> **DIRECTIONS**
Give back exactly the lines of the data below, starting with the line that has "where $\sigma_i \in" and going on through the line that has "(i.e. $U$ consists".

Records from a data source
------------------------------------------------------------
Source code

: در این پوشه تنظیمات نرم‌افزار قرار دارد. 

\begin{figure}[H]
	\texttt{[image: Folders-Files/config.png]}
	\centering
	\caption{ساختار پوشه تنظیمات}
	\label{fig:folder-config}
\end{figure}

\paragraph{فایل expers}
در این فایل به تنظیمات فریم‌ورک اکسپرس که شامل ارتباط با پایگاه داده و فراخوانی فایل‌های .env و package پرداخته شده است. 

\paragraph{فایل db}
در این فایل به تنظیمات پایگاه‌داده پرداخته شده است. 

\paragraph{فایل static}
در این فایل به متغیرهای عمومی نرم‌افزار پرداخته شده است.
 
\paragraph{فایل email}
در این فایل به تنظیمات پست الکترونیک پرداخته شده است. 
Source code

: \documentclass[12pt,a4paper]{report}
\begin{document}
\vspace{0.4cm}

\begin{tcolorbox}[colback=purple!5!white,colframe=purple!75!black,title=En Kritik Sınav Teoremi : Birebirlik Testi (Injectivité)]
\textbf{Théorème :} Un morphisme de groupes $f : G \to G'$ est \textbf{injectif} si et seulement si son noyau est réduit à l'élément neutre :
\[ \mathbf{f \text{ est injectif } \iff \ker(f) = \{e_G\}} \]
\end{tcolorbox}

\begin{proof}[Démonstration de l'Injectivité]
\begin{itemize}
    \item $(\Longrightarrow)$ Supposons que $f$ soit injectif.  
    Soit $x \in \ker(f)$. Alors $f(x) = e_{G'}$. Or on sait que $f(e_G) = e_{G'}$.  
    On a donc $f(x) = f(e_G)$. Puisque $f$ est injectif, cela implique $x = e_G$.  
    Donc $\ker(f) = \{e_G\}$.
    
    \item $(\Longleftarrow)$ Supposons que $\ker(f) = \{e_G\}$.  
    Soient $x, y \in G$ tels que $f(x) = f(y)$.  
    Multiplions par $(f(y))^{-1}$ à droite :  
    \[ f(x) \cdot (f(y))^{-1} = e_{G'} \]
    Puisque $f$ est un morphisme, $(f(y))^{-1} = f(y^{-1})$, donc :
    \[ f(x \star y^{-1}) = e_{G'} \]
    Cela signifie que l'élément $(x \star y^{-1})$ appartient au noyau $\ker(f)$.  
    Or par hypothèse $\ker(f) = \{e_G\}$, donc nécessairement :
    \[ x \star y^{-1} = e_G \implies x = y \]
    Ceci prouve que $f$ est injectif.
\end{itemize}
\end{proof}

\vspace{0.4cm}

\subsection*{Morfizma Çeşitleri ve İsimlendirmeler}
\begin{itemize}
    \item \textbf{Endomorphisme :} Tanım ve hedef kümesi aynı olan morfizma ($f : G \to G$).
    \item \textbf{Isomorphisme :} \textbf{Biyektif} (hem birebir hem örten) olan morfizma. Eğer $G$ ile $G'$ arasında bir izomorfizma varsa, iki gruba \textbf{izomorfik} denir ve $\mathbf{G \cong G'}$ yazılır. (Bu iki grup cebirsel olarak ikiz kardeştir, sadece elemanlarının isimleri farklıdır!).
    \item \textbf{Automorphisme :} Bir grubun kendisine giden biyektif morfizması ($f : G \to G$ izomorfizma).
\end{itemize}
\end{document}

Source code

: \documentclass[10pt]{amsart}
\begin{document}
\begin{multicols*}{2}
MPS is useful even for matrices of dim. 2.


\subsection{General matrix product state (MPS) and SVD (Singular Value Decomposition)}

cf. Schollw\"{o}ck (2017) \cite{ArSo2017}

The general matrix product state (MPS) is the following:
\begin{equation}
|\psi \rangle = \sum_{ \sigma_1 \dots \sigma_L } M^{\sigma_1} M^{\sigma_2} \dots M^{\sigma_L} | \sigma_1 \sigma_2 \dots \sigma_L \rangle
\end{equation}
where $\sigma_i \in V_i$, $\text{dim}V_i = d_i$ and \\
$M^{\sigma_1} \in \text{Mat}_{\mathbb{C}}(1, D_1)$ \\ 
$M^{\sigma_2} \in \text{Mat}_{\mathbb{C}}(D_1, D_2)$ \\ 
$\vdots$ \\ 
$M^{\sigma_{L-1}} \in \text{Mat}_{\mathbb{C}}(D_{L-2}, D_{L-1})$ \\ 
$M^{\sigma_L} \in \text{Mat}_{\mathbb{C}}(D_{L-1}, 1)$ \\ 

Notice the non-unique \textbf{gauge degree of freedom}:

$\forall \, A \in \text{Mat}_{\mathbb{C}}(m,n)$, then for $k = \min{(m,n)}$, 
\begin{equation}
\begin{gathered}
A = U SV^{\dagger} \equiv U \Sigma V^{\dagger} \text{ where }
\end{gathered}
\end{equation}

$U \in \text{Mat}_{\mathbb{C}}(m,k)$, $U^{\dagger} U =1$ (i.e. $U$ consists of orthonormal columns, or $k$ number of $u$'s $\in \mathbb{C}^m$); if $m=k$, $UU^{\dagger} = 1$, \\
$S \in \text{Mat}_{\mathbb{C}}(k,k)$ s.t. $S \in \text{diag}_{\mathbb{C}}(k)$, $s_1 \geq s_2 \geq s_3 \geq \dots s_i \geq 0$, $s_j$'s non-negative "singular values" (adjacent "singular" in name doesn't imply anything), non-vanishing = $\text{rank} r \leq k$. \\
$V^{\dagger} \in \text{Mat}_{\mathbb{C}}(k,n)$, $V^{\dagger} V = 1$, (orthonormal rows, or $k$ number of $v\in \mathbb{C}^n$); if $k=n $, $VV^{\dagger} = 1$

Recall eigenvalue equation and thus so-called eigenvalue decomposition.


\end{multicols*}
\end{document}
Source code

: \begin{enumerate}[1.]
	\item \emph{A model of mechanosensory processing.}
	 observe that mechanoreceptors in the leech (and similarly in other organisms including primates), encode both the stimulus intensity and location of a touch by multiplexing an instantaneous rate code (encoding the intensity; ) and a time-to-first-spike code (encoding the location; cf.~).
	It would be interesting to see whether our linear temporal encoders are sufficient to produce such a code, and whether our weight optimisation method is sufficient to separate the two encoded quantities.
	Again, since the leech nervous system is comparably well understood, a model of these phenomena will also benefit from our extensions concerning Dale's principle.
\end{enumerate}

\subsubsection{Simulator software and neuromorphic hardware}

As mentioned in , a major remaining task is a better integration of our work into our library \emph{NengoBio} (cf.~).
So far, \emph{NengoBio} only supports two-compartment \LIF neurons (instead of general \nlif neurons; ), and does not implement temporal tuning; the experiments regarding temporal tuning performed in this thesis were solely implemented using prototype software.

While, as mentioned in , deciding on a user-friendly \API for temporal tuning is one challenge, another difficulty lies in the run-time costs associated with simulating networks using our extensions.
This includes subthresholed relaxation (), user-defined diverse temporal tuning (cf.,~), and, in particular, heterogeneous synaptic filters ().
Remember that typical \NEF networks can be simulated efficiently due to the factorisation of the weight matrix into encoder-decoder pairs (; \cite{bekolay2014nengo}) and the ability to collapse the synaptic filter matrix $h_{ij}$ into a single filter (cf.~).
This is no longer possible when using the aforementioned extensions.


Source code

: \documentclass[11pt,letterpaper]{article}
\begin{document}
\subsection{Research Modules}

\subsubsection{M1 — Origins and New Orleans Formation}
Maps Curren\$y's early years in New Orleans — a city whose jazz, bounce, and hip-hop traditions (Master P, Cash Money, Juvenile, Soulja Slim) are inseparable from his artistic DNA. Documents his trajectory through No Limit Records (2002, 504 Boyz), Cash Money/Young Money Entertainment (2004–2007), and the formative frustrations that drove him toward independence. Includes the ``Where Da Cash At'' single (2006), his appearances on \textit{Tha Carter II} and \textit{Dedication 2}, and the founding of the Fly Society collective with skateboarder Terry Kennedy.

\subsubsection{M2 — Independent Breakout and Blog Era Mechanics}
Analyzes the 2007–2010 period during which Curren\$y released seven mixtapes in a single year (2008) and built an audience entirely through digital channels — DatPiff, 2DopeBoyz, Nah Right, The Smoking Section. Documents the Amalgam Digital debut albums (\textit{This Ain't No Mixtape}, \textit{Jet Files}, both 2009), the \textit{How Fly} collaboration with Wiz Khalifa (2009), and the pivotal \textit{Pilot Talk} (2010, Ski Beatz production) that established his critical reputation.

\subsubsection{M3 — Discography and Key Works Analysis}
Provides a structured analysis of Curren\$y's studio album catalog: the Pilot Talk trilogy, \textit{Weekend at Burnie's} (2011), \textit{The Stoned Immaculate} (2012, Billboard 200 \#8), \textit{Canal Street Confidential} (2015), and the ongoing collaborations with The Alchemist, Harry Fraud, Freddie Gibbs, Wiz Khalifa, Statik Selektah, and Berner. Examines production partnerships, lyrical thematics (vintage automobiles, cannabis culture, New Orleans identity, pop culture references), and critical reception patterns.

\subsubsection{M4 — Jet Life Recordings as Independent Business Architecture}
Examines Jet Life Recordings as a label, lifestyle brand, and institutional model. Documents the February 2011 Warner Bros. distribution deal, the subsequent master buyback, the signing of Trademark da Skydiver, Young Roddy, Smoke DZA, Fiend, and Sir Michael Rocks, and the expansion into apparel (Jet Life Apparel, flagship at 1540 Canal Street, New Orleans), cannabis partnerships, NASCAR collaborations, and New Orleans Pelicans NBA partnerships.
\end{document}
------------------------------------------------------------
> **REPLY**
where $\sigma_i \in V_i$, $\text{dim}V_i = d_i$ and \\
$M^{\sigma_1} \in \text{Mat}_{\mathbb{C}}(1, D_1)$ \\ 
$M^{\sigma_2} \in \text{Mat}_{\mathbb{C}}(D_1, D_2)$ \\ 
$\vdots$ \\ 
$M^{\sigma_{L-1}} \in \text{Mat}_{\mathbb{C}}(D_{L-2}, D_{L-1})$ \\ 
$M^{\sigma_L} \in \text{Mat}_{\mathbb{C}}(D_{L-1}, 1)$ \\ 

Notice the non-unique \textbf{gauge degree of freedom}:

$\forall \, A \in \text{Mat}_{\mathbb{C}}(m,n)$, then for $k = \min{(m,n)}$, 
\begin{equation}
\begin{gathered}
A = U SV^{\dagger} \equiv U \Sigma V^{\dagger} \text{ where }
\end{gathered}
\end{equation}

$U \in \text{Mat}_{\mathbb{C}}(m,k)$, $U^{\dagger} U =1$ (i.e. $U$ consists of orthonormal columns, or $k$ number of $u$'s $\in \mathbb{C}^m$); if $m=k$, $UU^{\dagger} = 1$, \\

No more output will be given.